Generosity the Leadership Antidote

The pandemic wears on. People get more restless with the abiding uncertainty, wrankling repetition, and worry. True in homes. True in nursing homes. True in cities and colleges. True for countries and the world. Money and health? Is anything more foundational for our well-being, and more worrisome when it’s threatened?

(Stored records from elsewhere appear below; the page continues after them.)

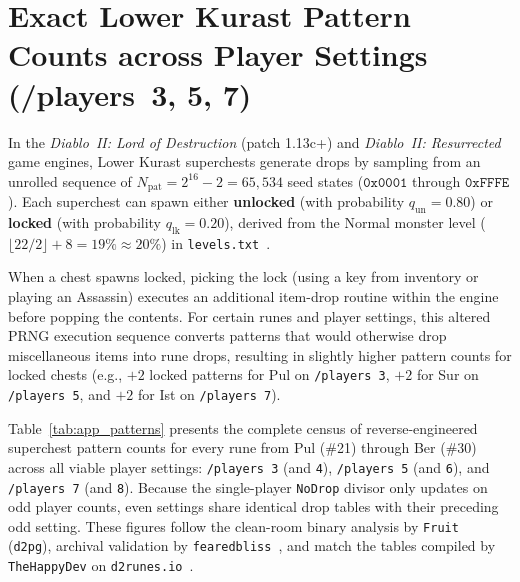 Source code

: \documentclass[11pt,reqno]{amsart}
\theoremstyle{definition}
\begin{document}
\appendix

\section{Exact Lower Kurast Pattern Counts across Player Settings (/players~3, 5, 7)}
\label{app:patterns}

In the \emph{Diablo~II: Lord of Destruction} (patch 1.13c+) and \emph{Diablo~II: Resurrected} game engines, Lower Kurast superchests generate drops by sampling from an unrolled sequence of $N_{\text{pat}} = 2^{16} - 2 = 65{,}534$ seed states ($\mathtt{0x0001}$ through $\mathtt{0xFFFE}$). Each superchest can spawn either \textbf{unlocked} (with probability $q_{\text{un}} = 0.80$) or \textbf{locked} (with probability $q_{\text{lk}} = 0.20$), derived from the Normal monster level ($\lfloor 22/2 \rfloor + 8 = 19\% \approx 20\%$) in \texttt{levels.txt}~\cite{nefarius_levels}.

When a chest spawns locked, picking the lock (using a key from inventory or playing an Assassin) executes an additional item-drop routine within the engine before popping the contents. For certain runes and player settings, this altered PRNG execution sequence converts patterns that would otherwise drop miscellaneous items into rune drops, resulting in slightly higher pattern counts for locked chests (e.g., $+2$ locked patterns for Pul on \texttt{/players~3}, $+2$ for Sur on \texttt{/players~5}, and $+2$ for Ist on \texttt{/players~7}).

Table~\ref{tab:app_patterns} presents the complete census of reverse-engineered superchest pattern counts for every rune from Pul (\#21) through Ber (\#30) across all viable player settings: \texttt{/players~3} (and \texttt{4}), \texttt{/players~5} (and \texttt{6}), and \texttt{/players~7} (and \texttt{8}). Because the single-player \texttt{NoDrop} divisor only updates on odd player counts, even settings share identical drop tables with their preceding odd setting. These figures follow the clean-room binary analysis by \texttt{Fruit}~\cite{fruit_d2pg} (\texttt{d2pg}), archival validation by \texttt{fearedbliss}~\cite{fearedbliss_lk}, and match the tables compiled by \texttt{TheHappyDev} on \texttt{d2runes.io}~\cite{thehappydev_d2runes}.
\end{document}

Although we don’t have physical antidotes, we do have social and psychological ones. And our superpowers are kindness and generosity.

Stories abound:

  • My friend Ken walks to his lunch spot once a week to pick up a meal. His bill is something like $18. He pays with a Ben Franklin.
  • Ken also knows his trash and recycle guys; he leaves them donuts every week.
  • My nephew and a brother of my sister-in-law played a Zoom concert for my mom.
  • A student of mine from last Fall sent me 100 masks from her home in China. Wow!
  • I know many people who are paying cleaning ladies and gardeners.
  • I “carry out” my ritual Saturday breakfast with my bride – a small way to support Nari and Molly and Paula, the great women who run the Diggery Inn.
  • My friend Dave sent us Zingerman’s sandwich ingredients, and we feasted on the “#79: Sparky Get Your Zing On.”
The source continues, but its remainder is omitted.